Treść wyjaśnień oskarżonego w zakresie związanym ze sposobem jego działania, które jest przedmiotem osądu w niniejszej sprawie nie w pełni koreluje z wnioskami rzetelnej i fachowej opinii biegłego Z. K..

Co prawda oskarżony przyznał, że krytycznego dnia dusił dłońmi swą matkę, a wcześniej uderzył ją w twarz (k. 57 - 59), lecz w jego wyjaśnieniach próżno szukać wytłumaczenia, w jaki sposób powstały u niej rozległe obrażenia narządów wewnętrznych oraz sińce i otarcia naskórka. Wspomniane wyżej dowody pozwoliły jednak na stwierdzenie, że to wyłącznie oskarżony mógł być sprawcą powstania owych obrażeń ciała A. K. (1), zaś ich charakter i rodzaj, a także umiejscowienie pozwoliły na ustalenie, że R. K. (1) w sposób bliżej nieokreślony bił i kopał (bądź deptał) pokrzywdzoną ze dużą bądź znaczną siłą, co pozostawało w związku przyczynowo – skutkowym z powstaniem stanu niewydolności krążeniowo – oddechowej prowadzącym do jej śmierci. Dodać przy tym trzeba, że ustna uzupełniająca opinia biegłego (k. 595 – 596) nie pozostawiła wątpliwości co do tego, że wszystkie obrażenia stwierdzone u A. K. (1) powstały przyżyciowo, zatem nie mogły być skutkiem akcji reanimacyjnej nieudolnie prowadzonej przez oskarżonego. Biegły nie wykluczył, że R. K. (1) istotnie próbował reanimować matkę. (...) wyczuwalne przez oskarżonego podczas próby reanimacji mogło być wynikiem tarcia odłamów kostnych wcześniej doznanych złamań. Sąd przyjął więc, że reanimacja była prowadzona, jednak nie pozostawiła widocznych śladów na ciele A. K. (1).

Jednocześnie wyjaśnienia oskarżonego o tym, że nie dusił matki mocno i robił to krótko korelują w tym zakresie z opinią biegłego z zakresu medycyny sądowej, który wskazał, że mając na uwadze dużą ilość wynaczynionej krwi do jam surowicznych ciała z uszkodzonych narządów wewnętrznych, wywierany ucisk na narządy szyi nie mógł być zbyt silny czy zbyt długotrwały, gdyż tego typu mechanizm duszenia spowodowałby śmierć w bardzo krótkim czasie, niemal natychmiast, a wraz ustaniem akcji serca zatrzymanie dalszego krwawienia. Choć nie można wykluczyć, że wskutek ucisku doszło do nieodwracalnych zmian w mikrostrukturach mózgowia spowodowanych ostrym stanem niedotlenienia mózgu, co objawia się utratą przytomności, przy jednoczesnym zachowaniu innych ważnych funkcji życiowych w tym oddychania i krążenia.
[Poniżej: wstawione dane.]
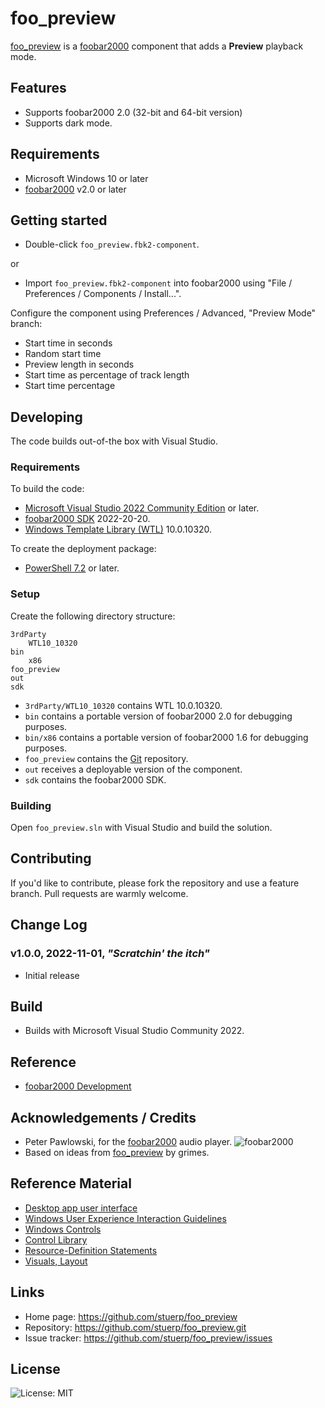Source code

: 
# foo_preview

[foo_preview](https://github.com/stuerp/foo_preview/releases) is a [foobar2000](https://www.foobar2000.org/) component that adds a **Preview** playback mode.

## Features

* Supports foobar2000 2.0 (32-bit and 64-bit version)
* Supports dark mode.

## Requirements

* Microsoft Windows 10 or later
* [foobar2000](https://www.foobar2000.org/download) v2.0 or later

## Getting started

* Double-click `foo_preview.fbk2-component`.

or

* Import `foo_preview.fbk2-component` into foobar2000 using "File / Preferences / Components / Install...".

Configure the component using Preferences / Advanced, "Preview Mode" branch:

* Start time in seconds
* Random start time
* Preview length in seconds
* Start time as percentage of track length
* Start time percentage

## Developing

The code builds out-of-the box with Visual Studio.

### Requirements

To build the code:

* [Microsoft Visual Studio 2022 Community Edition](https://visualstudio.microsoft.com/downloads/) or later.
* [foobar2000 SDK](https://www.foobar2000.org/SDK) 2022-20-20.
* [Windows Template Library (WTL)](https://github.com/Win32-WTL/WTL) 10.0.10320.

To create the deployment package:

* [PowerShell 7.2](https://github.com/PowerShell/PowerShell) or later.

### Setup

Create the following directory structure:

    3rdParty
        WTL10_10320
    bin
        x86
    foo_preview
    out
    sdk

* `3rdParty/WTL10_10320` contains WTL 10.0.10320.
* `bin` contains a portable version of foobar2000 2.0 for debugging purposes.
* `bin/x86` contains a portable version of foobar2000 1.6 for debugging purposes.
* `foo_preview` contains the [Git](https://github.com/stuerp/foo_preview) repository.
* `out` receives a deployable version of the component.
* `sdk` contains the foobar2000 SDK.

### Building

Open `foo_preview.sln` with Visual Studio and build the solution.

## Contributing

If you'd like to contribute, please fork the repository and use a feature
branch. Pull requests are warmly welcome.

## Change Log

### v1.0.0, 2022-11-01, *"Scratchin' the itch"*

* Initial release

## Build

* Builds with Microsoft Visual Studio Community 2022.

## Reference

* [foobar2000 Development](https://wiki.hydrogenaud.io/index.php?title=Foobar2000:Development:Overview)

## Acknowledgements / Credits

* Peter Pawlowski, for the  [foobar2000](https://www.foobar2000.org/) audio player. ![foobar2000](https://www.foobar2000.org/button-small.png)
* Based on ideas from [foo_preview](https://www.foobar2000.org/components/view/foo_preview) by grimes.

## Reference Material

* [Desktop app user interface](https://learn.microsoft.com/en-us/windows/win32/windows-application-ui-development)
* [Windows User Experience Interaction Guidelines](https://learn.microsoft.com/en-us/windows/win32/uxguide/guidelines)
* [Windows Controls](https://learn.microsoft.com/en-us/windows/win32/controls/window-controls)
* [Control Library](https://learn.microsoft.com/en-us/windows/win32/controls/individual-control-info)
* [Resource-Definition Statements](https://learn.microsoft.com/en-us/windows/win32/menurc/resource-definition-statements)
* [Visuals, Layout](https://learn.microsoft.com/en-us/windows/win32/uxguide/vis-layout)

## Links

* Home page: https://github.com/stuerp/foo_preview
* Repository: https://github.com/stuerp/foo_preview.git
* Issue tracker: https://github.com/stuerp/foo_preview/issues

## License

![License: MIT](https://img.shields.io/badge/license-MIT-yellow.svg)
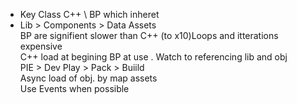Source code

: - Key Class C++ \ BP which inheret  
- Lib > Components >  Data Assets    
BP are signifient slower than C++ (to x10)Loops and itterations expensive   
C++ load at begining BP at use . Watch to referencing lib and obj  
PIE > Dev Play > Pack > Buiild    
Async load of obj. by map assets     
Use Events when possible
Sąd ocenił, że oskarżony wielokrotnie deklarując swoją miłość i przywiązanie do matki nie był szczery w swoich wyjaśnieniach. Traktował ją bowiem źle, znęcał się nad nią, wyładowywał na niej swoje emocje, całkowicie zdominował, swoim zachowaniem wprowadzając ją do stan permanentnego strachu i wyczerpania nerwowego. Oskarżony w sposób wulgarny odnosił się do matki, a także do upominających są sąsiadów i rodziny. Żaden ze świadków, w tym członkowie najbliższej rodziny nie potwierdzili, by R. K. (1) faktycznie darzył matkę taką miłością, na jaką wskazywał.

Nie ma podstaw by odmówić wiarygodności zeznaniom świadków M. M. (3), P. S. (2), funkcjonariuszy przybyłych na miejsce zdarzenia, także samo J. K. (2) - lekarza karetki pogotowia, który stwierdził zgon pokrzywdzonej. Wiarygodne są także zeznania S. K. (2), przybyłego na interwencję w przeddzień inkryminowanego zdarzenia. Zeznania dwóch ostatnich świadków, którzy nie mogli stawić się na rozprawę główną zostały przez Sąd ujawnione bez odczytywania. Także samo wiarygodne są depozycje M. S. (2) dzielnicowego, który zajmował się rodziną K. w ramach wdrożonej procedury Niebieskiej Karty oraz M. W., pracownika MOPS, która w tym czasie wizytowała rodzinę K..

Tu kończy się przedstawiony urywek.